• [Work item]: The data below has to be returned exactly, down to the last character.

Records from a dataset:

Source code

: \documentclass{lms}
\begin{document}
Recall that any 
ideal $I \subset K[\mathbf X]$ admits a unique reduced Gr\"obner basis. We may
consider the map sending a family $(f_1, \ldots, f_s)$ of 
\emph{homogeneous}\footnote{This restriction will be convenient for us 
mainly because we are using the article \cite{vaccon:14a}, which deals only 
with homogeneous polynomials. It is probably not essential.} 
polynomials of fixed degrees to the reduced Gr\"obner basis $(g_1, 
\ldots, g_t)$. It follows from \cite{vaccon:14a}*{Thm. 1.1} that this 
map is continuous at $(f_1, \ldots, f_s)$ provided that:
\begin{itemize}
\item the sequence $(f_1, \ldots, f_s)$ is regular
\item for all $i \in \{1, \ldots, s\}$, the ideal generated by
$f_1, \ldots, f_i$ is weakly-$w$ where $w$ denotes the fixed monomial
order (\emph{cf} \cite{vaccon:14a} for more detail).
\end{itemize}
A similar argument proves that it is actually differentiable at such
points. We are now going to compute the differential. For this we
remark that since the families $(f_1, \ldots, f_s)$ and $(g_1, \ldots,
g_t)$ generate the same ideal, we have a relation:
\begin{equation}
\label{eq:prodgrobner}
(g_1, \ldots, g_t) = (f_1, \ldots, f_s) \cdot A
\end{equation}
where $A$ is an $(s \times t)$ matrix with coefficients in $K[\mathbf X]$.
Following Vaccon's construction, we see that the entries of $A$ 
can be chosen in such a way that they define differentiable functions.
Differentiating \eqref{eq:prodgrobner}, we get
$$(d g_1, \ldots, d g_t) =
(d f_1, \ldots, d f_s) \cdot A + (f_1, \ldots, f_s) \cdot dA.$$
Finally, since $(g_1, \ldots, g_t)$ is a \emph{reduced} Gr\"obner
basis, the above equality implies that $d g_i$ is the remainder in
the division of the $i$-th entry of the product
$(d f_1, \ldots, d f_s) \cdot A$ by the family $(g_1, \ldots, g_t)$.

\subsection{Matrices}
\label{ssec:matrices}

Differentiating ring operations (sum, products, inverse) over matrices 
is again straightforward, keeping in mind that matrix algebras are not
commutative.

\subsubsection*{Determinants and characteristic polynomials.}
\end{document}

• [Answer box]:
Source code

: \documentclass{lms}
\begin{document}
Recall that any 
ideal $I \subset K[\mathbf X]$ admits a unique reduced Gr\"obner basis. We may
consider the map sending a family $(f_1, \ldots, f_s)$ of 
\emph{homogeneous}\footnote{This restriction will be convenient for us 
mainly because we are using the article \cite{vaccon:14a}, which deals only 
with homogeneous polynomials. It is probably not essential.} 
polynomials of fixed degrees to the reduced Gr\"obner basis $(g_1, 
\ldots, g_t)$. It follows from \cite{vaccon:14a}*{Thm. 1.1} that this 
map is continuous at $(f_1, \ldots, f_s)$ provided that:
\begin{itemize}
\item the sequence $(f_1, \ldots, f_s)$ is regular
\item for all $i \in \{1, \ldots, s\}$, the ideal generated by
$f_1, \ldots, f_i$ is weakly-$w$ where $w$ denotes the fixed monomial
order (\emph{cf} \cite{vaccon:14a} for more detail).
\end{itemize}
A similar argument proves that it is actually differentiable at such
points. We are now going to compute the differential. For this we
remark that since the families $(f_1, \ldots, f_s)$ and $(g_1, \ldots,
g_t)$ generate the same ideal, we have a relation:
\begin{equation}
\label{eq:prodgrobner}
(g_1, \ldots, g_t) = (f_1, \ldots, f_s) \cdot A
\end{equation}
where $A$ is an $(s \times t)$ matrix with coefficients in $K[\mathbf X]$.
Following Vaccon's construction, we see that the entries of $A$ 
can be chosen in such a way that they define differentiable functions.
Differentiating \eqref{eq:prodgrobner}, we get
$$(d g_1, \ldots, d g_t) =
(d f_1, \ldots, d f_s) \cdot A + (f_1, \ldots, f_s) \cdot dA.$$
Finally, since $(g_1, \ldots, g_t)$ is a \emph{reduced} Gr\"obner
basis, the above equality implies that $d g_i$ is the remainder in
the division of the $i$-th entry of the product
$(d f_1, \ldots, d f_s) \cdot A$ by the family $(g_1, \ldots, g_t)$.

\subsection{Matrices}
\label{ssec:matrices}

Differentiating ring operations (sum, products, inverse) over matrices 
is again straightforward, keeping in mind that matrix algebras are not
commutative.

\subsubsection*{Determinants and characteristic polynomials.}
\end{document}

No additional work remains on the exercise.